We know that we have lost one digit in an ISBN code, we can easily find it using the relation: $x_{10 } \equiv \sum_{i =1}^{9} i x_i \bmod 11$. For example, if we have the ISBN number $0-13-1a9139-9$ using the previous formula, $x_5=3$ (if my calculations are ok).
But, happens if we have 2 missing digits?

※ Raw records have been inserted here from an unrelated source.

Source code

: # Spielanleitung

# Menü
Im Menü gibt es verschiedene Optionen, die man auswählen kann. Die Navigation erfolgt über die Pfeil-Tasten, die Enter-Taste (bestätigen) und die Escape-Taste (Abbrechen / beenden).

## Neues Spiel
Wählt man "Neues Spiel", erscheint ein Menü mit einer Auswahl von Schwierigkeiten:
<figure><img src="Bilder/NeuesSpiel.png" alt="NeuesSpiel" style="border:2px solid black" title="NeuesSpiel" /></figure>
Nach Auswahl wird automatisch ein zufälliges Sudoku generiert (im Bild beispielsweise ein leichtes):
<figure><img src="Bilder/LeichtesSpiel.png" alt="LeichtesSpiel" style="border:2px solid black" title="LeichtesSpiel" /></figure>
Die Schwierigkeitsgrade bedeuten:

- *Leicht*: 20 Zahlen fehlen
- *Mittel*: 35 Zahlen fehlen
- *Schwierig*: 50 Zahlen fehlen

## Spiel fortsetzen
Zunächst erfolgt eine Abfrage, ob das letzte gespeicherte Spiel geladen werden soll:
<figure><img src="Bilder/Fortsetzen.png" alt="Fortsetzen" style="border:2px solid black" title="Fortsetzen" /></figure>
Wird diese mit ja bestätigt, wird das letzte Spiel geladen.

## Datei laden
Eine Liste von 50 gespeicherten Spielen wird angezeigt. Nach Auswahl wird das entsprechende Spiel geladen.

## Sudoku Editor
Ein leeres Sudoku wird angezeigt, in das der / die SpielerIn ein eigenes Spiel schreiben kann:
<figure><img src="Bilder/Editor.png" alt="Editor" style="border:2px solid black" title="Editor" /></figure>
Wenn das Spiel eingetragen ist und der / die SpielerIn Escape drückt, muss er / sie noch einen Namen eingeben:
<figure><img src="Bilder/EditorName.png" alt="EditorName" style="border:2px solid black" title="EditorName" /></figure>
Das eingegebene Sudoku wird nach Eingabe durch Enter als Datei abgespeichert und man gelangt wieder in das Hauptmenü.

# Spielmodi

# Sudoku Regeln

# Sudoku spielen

For example: $ 0-02-32ab80-0$.
How do we find $ a,b$?
Thank you.
On
Usually you can't. There are $100$ choices for the two digits and the $\bmod 11$ reduces it by a factor $11$, so you will usually have $9$ options left. If you want to restore more than one digit you need more check digits to provide enough information.
On
Observe for instance that $$(6\cdot a+7\cdot b)\bmod11=(6\cdot 3+7\cdot 4)\bmod11=(6\cdot 9+7\cdot 2)\bmod11=2.$$ This shows that the solution is not always unique.
In fact you have a single equation in two unknowns, and undeterminacy is expected.
On
If you are missing two digits, then the solution is not unique. In particular, for the isbn
$$0−02−32ab80−0,$$
you can confirm that every possible assignment where $a=b$ is a valid solution:
0−02−320080−0 0−02−321180−0 0−02−322280−0 0−02−323380−0 0−02−324480−0 0−02−325580−0 0−02−326680−0 0−02−327780−0 0−02−328880−0 0−02−329980−0
Letting $a$ and $b$ denote the missing digits at positions $n_a$ and $n_b$, the checksum formula becomes: $$S+n_aa+n_bb \pmod{11} = x_{10}$$
or, putting it another way, $$n_aa+n_bb \pmod{11} = (x_{10}-S) \pmod{11}$$
Hence by increasing $a$, you may be able to decrease $b$ to keep the sum $n_aa+n_bb$ constant; hence there are generally multiple solutions.
For the isbn 0−02−32ab80−0, we have that the weighted sum of the digits we know is $S = 2\cdot 2 + 3\cdot 3 + 4\cdot 2 + 7\cdot 8 = 77$.
And the checksum formula is: $5a+6b = (0-77)\pmod{11} = 0\pmod{11}$
But note that because 5+6 = 11, any solution where $a=b$ will have $$5a+6b = 5a+6a = 11a = 0 \pmod{11}$$
Take $a$ arbitrary, between $0$ and $9$, and then solve for $b$. Sadly, this will give you a non-unique solution - one such $b$ for each $a$.